Use of an ex vivo canine ventral slot model to test the efficacy of a piezoelectric cutting tool for decompressive spinal surgery
Article first published online: 5 AUG 2013
© Copyright 2013 by The American College of Veterinary Surgeons
Volume 42, Issue 7, pages 832–839, October 2013
How to Cite
Farrell, M., Solano, M. A., Fitzpatrick, N. and Jovanovik, J. (2013), Use of an ex vivo canine ventral slot model to test the efficacy of a piezoelectric cutting tool for decompressive spinal surgery. Veterinary Surgery, 42: 832–839. doi: 10.1111/j.1532-950X.2013.12051.x
- Issue published online: 1 OCT 2013
- Article first published online: 5 AUG 2013
- Manuscript Accepted: 9 JUN 2013
- Manuscript Received: 25 JAN 2013
To test the efficacy of a piezoelectric instrument (PI) for bone removal during ventral slot surgery.

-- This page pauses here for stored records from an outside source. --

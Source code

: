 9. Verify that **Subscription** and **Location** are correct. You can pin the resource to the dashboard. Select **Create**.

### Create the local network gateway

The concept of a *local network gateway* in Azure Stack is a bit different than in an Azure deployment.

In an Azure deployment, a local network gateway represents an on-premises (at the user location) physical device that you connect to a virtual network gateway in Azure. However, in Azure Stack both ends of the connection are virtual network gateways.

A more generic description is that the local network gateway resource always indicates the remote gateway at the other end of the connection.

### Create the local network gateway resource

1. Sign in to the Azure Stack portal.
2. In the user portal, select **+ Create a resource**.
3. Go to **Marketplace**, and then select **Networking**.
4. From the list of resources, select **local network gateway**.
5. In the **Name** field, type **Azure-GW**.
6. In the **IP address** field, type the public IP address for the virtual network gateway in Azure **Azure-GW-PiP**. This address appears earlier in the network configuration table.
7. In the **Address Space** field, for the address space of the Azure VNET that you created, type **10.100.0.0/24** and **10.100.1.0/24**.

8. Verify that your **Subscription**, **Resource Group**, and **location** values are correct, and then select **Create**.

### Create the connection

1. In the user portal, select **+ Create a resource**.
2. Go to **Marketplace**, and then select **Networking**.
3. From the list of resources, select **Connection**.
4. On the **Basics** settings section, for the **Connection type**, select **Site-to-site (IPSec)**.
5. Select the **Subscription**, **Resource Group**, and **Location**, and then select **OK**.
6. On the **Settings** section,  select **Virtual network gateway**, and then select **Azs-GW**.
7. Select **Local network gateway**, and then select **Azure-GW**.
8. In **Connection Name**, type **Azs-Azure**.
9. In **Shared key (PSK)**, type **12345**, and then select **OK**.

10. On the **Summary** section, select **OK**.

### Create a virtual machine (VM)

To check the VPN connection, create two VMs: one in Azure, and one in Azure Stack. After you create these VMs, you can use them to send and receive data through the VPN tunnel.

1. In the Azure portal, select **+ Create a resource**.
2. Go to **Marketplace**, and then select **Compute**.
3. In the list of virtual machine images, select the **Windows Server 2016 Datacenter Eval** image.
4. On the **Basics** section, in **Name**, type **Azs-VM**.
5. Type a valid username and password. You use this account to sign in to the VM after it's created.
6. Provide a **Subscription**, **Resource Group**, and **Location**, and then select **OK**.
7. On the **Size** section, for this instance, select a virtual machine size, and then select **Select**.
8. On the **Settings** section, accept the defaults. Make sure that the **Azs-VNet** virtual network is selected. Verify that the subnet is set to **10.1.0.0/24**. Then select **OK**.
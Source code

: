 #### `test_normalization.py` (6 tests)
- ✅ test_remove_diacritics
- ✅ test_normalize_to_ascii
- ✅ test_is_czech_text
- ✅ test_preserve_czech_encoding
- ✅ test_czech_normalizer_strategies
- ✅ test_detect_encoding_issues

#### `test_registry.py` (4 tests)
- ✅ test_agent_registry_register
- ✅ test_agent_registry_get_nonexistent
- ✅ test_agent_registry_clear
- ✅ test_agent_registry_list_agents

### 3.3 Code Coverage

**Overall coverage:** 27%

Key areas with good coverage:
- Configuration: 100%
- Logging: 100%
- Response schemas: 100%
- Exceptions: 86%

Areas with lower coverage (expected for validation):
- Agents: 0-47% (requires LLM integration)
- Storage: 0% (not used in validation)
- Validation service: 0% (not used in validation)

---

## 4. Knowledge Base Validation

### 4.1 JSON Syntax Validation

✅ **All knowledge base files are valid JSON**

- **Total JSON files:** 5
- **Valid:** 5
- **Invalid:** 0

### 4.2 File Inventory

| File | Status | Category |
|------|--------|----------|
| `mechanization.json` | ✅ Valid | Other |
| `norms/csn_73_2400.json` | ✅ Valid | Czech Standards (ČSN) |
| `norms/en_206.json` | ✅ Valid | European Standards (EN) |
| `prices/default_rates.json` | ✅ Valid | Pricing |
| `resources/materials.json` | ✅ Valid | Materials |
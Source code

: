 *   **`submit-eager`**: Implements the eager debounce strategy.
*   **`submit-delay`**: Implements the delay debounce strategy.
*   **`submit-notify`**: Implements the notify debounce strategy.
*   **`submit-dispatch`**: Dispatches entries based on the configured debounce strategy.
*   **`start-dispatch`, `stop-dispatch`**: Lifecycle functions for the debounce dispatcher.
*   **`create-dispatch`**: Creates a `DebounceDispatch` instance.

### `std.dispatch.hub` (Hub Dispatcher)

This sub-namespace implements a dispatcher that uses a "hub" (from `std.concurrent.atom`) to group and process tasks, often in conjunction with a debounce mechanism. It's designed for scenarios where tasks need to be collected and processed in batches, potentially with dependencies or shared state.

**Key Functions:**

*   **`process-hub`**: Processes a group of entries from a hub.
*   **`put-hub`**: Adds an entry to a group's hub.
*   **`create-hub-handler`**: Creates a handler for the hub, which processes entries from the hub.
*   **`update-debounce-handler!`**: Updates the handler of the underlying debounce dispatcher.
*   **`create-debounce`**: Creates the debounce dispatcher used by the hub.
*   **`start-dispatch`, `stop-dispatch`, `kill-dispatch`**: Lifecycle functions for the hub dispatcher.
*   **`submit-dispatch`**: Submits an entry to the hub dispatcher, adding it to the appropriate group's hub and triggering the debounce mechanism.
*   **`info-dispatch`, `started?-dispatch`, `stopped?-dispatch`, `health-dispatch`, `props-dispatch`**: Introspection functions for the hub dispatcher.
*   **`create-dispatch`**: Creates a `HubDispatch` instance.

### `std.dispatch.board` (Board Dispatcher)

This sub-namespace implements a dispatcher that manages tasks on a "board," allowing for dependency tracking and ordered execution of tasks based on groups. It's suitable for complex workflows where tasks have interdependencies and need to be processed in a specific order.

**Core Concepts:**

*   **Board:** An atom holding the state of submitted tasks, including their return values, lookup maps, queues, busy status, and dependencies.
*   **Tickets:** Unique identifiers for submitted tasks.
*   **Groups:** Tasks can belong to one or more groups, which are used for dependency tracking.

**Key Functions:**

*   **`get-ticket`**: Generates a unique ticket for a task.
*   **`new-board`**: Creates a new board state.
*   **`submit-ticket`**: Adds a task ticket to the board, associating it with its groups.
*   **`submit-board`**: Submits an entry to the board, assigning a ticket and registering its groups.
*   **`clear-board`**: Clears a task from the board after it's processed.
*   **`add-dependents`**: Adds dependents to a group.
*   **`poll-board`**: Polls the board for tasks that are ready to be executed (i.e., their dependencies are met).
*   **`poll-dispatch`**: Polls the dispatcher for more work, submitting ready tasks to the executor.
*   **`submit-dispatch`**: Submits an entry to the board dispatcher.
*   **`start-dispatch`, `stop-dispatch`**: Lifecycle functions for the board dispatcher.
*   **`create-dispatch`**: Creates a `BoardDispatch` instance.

Ex vivo feasibility study.
Cadaveric canine cervical spinal specimens (n = 3; C1–7; C1–T1; C2–T1).
The spinal cord of each explanted spinal unit was replaced with a saline-filled latex condom. In 8 disc spaces, ventral slot surgery was performed using a previously reported technique. Bone removal was achieved using a motorized burr (MB). In 8 disc spaces, bone was removed via en bloc ostectomy with a PI that selectively cuts mineralized tissue. Surgical duration and operating field visibility were recorded. Rupture of the fluid filled condom was used as a measure of iatrogenic collateral trauma. Computed tomography was used to measure ventral slot morphometry.
Mean surgical duration for PI (23.4 minutes) was significantly shorter than for MB (34.1 minutes; P = .049). Using a 4 point Likert scale (4 = excellent, 3 = good, 2 = fair, 1 = poor), median visibility score was significantly higher for PI (2) than for MB (1; P = .03). The condom burst twice (1MB, 1PI) during elevation of the dorsal longitudinal ligament; there was no significant difference between techniques for incidence of collateral trauma (P = .99). Regardless of surgical technique, there was a bias in slot deviation towards the right (i.e., the surgeon's left; P = .021).
The PI allowed completion of ventral slots in a significantly shorter time, without an increased incidence of iatrogenic trauma. The right-handed surgeon showed a left-sided aiming bias, regardless of surgical technique.